Sample size matters. This realization made us cut several strategies that initially looked good.

Paper Trading

Passing backtests doesn’t mean it can go live. We started with Paper Trading — real-time data, simulated capital.

Current status:

  • Starting capital: $500 USDT
  • Multiple strategies running simultaneously
  • Scanning for signals every 4 hours, checking positions every 5 minutes
  • Daily trend filter (no long positions when the broader market is bearish)
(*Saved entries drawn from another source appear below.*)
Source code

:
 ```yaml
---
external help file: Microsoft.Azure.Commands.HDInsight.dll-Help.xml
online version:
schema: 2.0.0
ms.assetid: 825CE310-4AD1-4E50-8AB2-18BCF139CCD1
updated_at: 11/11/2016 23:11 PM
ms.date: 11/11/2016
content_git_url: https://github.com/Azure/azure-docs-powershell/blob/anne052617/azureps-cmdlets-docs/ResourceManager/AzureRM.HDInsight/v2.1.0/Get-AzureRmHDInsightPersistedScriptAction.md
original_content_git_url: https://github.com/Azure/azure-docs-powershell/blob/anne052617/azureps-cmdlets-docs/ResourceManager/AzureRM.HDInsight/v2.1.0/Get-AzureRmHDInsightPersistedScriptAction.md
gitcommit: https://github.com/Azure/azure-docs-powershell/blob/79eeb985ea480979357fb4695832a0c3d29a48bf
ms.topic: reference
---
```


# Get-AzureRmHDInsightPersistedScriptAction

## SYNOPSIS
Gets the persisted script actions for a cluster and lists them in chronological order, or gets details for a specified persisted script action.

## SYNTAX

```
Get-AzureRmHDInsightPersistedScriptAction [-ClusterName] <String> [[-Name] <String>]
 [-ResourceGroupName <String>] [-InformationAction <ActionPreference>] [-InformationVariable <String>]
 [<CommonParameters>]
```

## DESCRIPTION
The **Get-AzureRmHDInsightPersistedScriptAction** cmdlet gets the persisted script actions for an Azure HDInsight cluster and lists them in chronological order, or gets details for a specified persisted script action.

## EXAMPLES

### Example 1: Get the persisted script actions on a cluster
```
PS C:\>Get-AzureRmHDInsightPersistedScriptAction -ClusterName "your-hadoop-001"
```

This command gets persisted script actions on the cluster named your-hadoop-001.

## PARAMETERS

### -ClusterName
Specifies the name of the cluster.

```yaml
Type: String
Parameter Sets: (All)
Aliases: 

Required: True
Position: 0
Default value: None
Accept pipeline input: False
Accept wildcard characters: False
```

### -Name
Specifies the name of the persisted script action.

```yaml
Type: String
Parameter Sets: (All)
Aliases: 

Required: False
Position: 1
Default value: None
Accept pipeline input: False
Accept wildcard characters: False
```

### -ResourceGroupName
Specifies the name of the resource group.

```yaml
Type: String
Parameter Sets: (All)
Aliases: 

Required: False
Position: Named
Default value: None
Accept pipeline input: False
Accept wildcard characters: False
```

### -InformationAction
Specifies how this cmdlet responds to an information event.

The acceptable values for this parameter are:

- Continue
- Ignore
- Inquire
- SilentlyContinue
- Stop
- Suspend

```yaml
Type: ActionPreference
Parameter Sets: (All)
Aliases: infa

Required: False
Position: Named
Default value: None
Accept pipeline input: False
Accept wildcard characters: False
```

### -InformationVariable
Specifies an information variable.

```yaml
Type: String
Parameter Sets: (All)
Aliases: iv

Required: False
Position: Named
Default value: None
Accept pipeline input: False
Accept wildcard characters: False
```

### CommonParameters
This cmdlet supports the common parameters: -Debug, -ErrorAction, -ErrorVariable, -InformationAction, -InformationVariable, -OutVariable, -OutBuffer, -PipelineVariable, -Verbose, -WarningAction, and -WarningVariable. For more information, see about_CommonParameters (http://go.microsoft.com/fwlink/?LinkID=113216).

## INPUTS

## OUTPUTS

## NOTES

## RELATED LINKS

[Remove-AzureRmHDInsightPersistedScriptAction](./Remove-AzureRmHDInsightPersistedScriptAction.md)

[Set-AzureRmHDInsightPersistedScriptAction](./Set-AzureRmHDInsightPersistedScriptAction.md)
The point of Paper Trading isn’t “verifying the strategy makes money” — it’s verifying the entire system works in real market conditions: whether signals are timely, if there’s any bug in order logic, and if risk controls trigger correctly.

For Those Getting Started

  1. Learn statistics before trading — without understanding p-value and sample size, you can’t tell if a strategy is genuinely effective or just got lucky
  2. Discount backtest results by half — no, by 70%. In-Sample numbers are just for reference
  3. Use WFO, not fixed splits — a fixed 70/30 In-Sample/Out-of-Sample split isn’t enough; split into at least 6-8 segments
  4. Small samples are unreliable — results with fewer than 30 trades have almost zero statistical significance
  5. Don’t skip Paper Trading — there’s a huge gap between backtesting and live trading; Paper Trading is the only bridge

Our quantitative trading system is still evolving. We’ll share more specific strategy details and real trading results soon.